Se despertó a las ocho, transpirando. Raviol aullaba y se retorcía en el piso. Asustada, se levantó y lo alzó. Le acarició la cabeza y se quedó con una mata de pelo en su mano. Miró el piso y vio que estaba perdiendo muchísimo pelo. Raviol seguía llorando con desesperación. Llamó al veterinario. 

—Es el cerebro –dijo el veterinario. 

Camila miraba una mancha de humedad en la pared, que estaba creciendo hacía meses.

—Pentobarbital –explicaba el veterinario-. Es lo más rápido e indoloro posible. 

—Sí, me parte el alma escucharlo así. 

Raviol gritaba desde la habitación contigua. 

—Bueno, podés pasar a despedirte, mientras yo me preparo. 

Camila no dijo nada. No podía creer que estuviera pasando todo tan rápido. Miró a su alrededor y sintió que el aroma del perro iba a estar impregnado por semanas, quizá meses, en todas las almohadas, en todos los rincones. Con los ojos llorosos abrió la puerta y miró a Raviol. Le acarició el hocico y el perro se sobresaltó. Camila se dio cuenta de que ya estaba casi ciego. 

—Te amo, Raviol. Te voy a extrañar mucho, sabés. 

Raviol movió la cola y tosió, escupiendo un poco de flema. 

—Gracias por todo. 

Lo miró y pudo percibir, por unos segundos, un leve destello de paz. Sin dejar de llorar, se levantó y miró su habitación, en la que hacía un rato había estado durmiendo. Le pareció un poco irreal todo. Se dio vuelta y salió. 

Mientras pasaba, Camila repasó las fotos que guardaba en la pequeña biblioteca. Una era en navidad, y estaban ella y sus primos. En otra estaba Raviol, acostado en la cocina, con uno de sus juguetes. Lo había roto tres días después de que Camila se lo comprara. En la tercera foto, estaba ella con sus padres. Pero antes de agarrarla, la puerta se abrió. 

—Está hecho –dijo el veterinario. 

—Gracias –dijo Camila, y le pagó.

—Gracias. El cuerpo quedó en una caja.

—Sí, sí –dijo Camila, que aún no sabía qué iba a hacer con él–. Bajo a abrirte. 

Bajaron en silencio por el ascensor. Camila abrió la puerta y el veterinario se la quedó mirando.
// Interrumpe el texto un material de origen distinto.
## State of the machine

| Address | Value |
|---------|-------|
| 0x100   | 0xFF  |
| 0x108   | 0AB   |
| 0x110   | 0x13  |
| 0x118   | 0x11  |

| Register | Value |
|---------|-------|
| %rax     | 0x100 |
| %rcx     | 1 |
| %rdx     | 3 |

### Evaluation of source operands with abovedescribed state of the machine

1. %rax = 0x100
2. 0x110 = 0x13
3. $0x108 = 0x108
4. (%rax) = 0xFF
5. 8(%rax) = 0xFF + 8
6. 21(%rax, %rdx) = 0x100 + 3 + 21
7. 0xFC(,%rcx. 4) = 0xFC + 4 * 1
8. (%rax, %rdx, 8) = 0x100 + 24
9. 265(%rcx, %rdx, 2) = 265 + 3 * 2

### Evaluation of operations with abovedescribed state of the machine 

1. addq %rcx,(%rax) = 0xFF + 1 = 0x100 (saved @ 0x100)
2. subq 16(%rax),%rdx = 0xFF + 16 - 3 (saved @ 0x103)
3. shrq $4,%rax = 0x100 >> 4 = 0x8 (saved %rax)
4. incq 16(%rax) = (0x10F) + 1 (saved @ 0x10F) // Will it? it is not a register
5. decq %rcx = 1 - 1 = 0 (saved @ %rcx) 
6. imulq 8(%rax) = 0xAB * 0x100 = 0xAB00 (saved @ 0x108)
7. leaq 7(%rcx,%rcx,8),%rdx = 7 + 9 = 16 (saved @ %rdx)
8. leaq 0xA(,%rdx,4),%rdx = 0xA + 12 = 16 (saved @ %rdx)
—Lo lamento, querida –dijo.

—Gracias.

—Los animales son…. La gente dice que son buenos, pero va más allá de eso. 

Camila lo miró. 

—Los humanos nos creemos especiales –siguió–. Cada tanto, alguna persona hace algo nuevo, algo insólito, algo que escapa a los estándares de su tiempo y lugar. Los animales, en cambio, hacen siempre lo mismo. Repiten patrones ya establecidos. Y justamente ahí reside su inteligencia: en su simpleza, en su serenidad, en su falta de ambición, en su confianza en el orden divino. Cada especie hace su aporte para garantizar el diseño colectivo de esa coreografía hermosa que es la naturaleza.
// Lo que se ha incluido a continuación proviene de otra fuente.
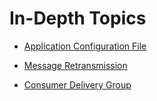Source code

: # In-Depth Topics

* [Application Configuration File](config-file.md)

* [Message Retransmission](message-retransmit.md)

* [Consumer Delivery Group](delivery-group.md)
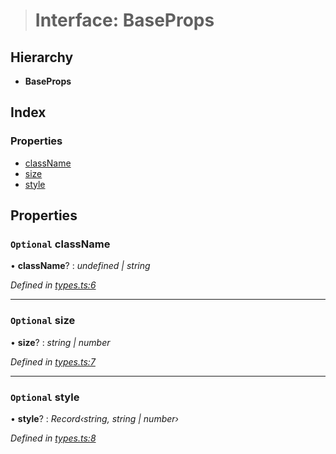 > # Interface: BaseProps

## Hierarchy

* **BaseProps**

## Index

### Properties

* [className](_types_.baseprops.md#optional-classname)
* [size](_types_.baseprops.md#optional-size)
* [style](_types_.baseprops.md#optional-style)

## Properties

### `Optional` className

• **className**? : *undefined | string*

*Defined in [types.ts:6](https://github.com/polkadot-js/ui/blob/556d07b/packages/react-qr/src/types.ts#L6)*

___

### `Optional` size

• **size**? : *string | number*

*Defined in [types.ts:7](https://github.com/polkadot-js/ui/blob/556d07b/packages/react-qr/src/types.ts#L7)*

___

### `Optional` style

• **style**? : *Record‹string, string | number›*

*Defined in [types.ts:8](https://github.com/polkadot-js/ui/blob/556d07b/packages/react-qr/src/types.ts#L8)*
Los faroles de la calle se encendieron justo en ese momento. La luz le confirió al veterinario un aire nuevo, casi espectral, ante los ojos de Camila.

—Es… sí, es verdad. Nunca lo había pensado así.

—Perdón. Capaz no es momento. 

—No, no. No es eso. Pero… son muchas cosas. 

—Que estés bien, querida –dijo el veterinario, secamente, y se alejó caminando. 

Camila se quedó mirando su silueta hasta que desapareció. Después subió al departamento. Fue hasta la heladera y sacó un vino que había quedado de la noche anterior. Se sirvió un vaso y lo tomó de un trago: un vaso más y llamo el taxi, pensó.